'Asbestos producer must pay for half Galilee cleanup'

High Court charges Etanit company with up to NIS 150m. to supplement clean up of industrial waste in private and public sectors.

Minister Gilad Erdan 370 (photo credit: SHARON UDASIN)
Minister Gilad Erdan 370
(photo credit: SHARON UDASIN)
Ruling against the appeal of a former asbestos production firm, the High Court of Justice decided on Tuesday that the Etanit company will remain responsible for half the cost of cleanup of the dangerous chemical in the Western Galilee.
“This is a precedent-setting ruling and groundbreaking toward everything that touches upon responsibility of the manufacturer,” said Amit Bracha, executive director of Adam Teva V’Din (Israel Union for Environmental Defense).
“There is no doubt that the High Court’s decision serves the public interest.”

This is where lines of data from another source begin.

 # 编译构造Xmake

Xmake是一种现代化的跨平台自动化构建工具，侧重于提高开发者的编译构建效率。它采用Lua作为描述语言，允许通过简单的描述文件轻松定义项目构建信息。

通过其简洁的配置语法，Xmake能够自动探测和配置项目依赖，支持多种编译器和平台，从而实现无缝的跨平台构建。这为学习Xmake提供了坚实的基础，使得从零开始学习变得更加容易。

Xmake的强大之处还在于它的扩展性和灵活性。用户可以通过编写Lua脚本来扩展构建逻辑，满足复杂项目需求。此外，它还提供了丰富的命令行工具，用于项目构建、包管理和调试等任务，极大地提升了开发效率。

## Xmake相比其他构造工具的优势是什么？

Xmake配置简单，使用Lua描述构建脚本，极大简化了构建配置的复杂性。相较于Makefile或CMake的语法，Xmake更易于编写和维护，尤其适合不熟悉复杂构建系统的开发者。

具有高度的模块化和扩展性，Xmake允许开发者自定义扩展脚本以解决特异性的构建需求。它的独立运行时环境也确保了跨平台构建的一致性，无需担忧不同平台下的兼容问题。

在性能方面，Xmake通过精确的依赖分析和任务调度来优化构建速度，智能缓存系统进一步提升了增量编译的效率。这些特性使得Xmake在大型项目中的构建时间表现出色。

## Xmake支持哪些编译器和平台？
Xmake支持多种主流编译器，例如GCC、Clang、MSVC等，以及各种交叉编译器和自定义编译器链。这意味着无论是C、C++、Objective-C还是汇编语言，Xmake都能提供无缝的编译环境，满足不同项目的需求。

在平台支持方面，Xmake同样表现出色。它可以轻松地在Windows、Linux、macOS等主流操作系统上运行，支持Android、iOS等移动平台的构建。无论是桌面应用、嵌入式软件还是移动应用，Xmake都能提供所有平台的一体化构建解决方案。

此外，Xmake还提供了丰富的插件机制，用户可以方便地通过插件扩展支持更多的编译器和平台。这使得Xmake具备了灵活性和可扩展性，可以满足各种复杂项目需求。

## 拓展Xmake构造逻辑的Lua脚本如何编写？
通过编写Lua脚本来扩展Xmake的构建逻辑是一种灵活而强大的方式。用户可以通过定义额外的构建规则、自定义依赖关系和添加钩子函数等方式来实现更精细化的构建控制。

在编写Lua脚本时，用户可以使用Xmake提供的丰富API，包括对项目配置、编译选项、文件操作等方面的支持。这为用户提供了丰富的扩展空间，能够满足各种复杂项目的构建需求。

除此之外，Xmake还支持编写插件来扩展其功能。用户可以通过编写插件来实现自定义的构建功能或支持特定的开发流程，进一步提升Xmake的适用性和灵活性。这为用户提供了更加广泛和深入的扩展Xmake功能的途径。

Soon after the Asbestos Hazards Prevention Law passed in its second and third Knesset readings in April 2011, the Environmental Protection Ministry began implementing a plan for asbestos cleanup in the Western Galilee. The ministry’s initial budget was NIS 20 million, but the office estimated at the time that the project would demand a total of NIS 300m. throughout its five-year duration.
The Etanit company, whose factory produced asbestos building products on the northern Nahariya coast from 1953 through 1997, would be charged with bearing half the cost of the cleanup – up to the sum of NIS 150m., according to the ministry.
The new law banned the use of any type of asbestos while also phasing out the existing presence of asbestos inside industrial and public buildings within 10 years time, and inside IDF facilities within seven years, ministry information said.
For the Western Galilee cleanup project, the program would involve evacuating asbestos from public spaces, and later from private ones.
The asbestos industrial waste that originated from the Etanit factory was scattered over approximately 150,000 cubic meters of land, with some also intermixed in the region’s roads and paths, ministry data reported. Now crumbling with old age, these paths were exposing asbestos to the surface and the air.
About a year after the law passed and the evacuation project began, thenenvironmental protection minister Gilad Erdan visited the cleanup site and deemed the asbestos removal so important that he decided to double the ministry’s contribution to NIS 40m.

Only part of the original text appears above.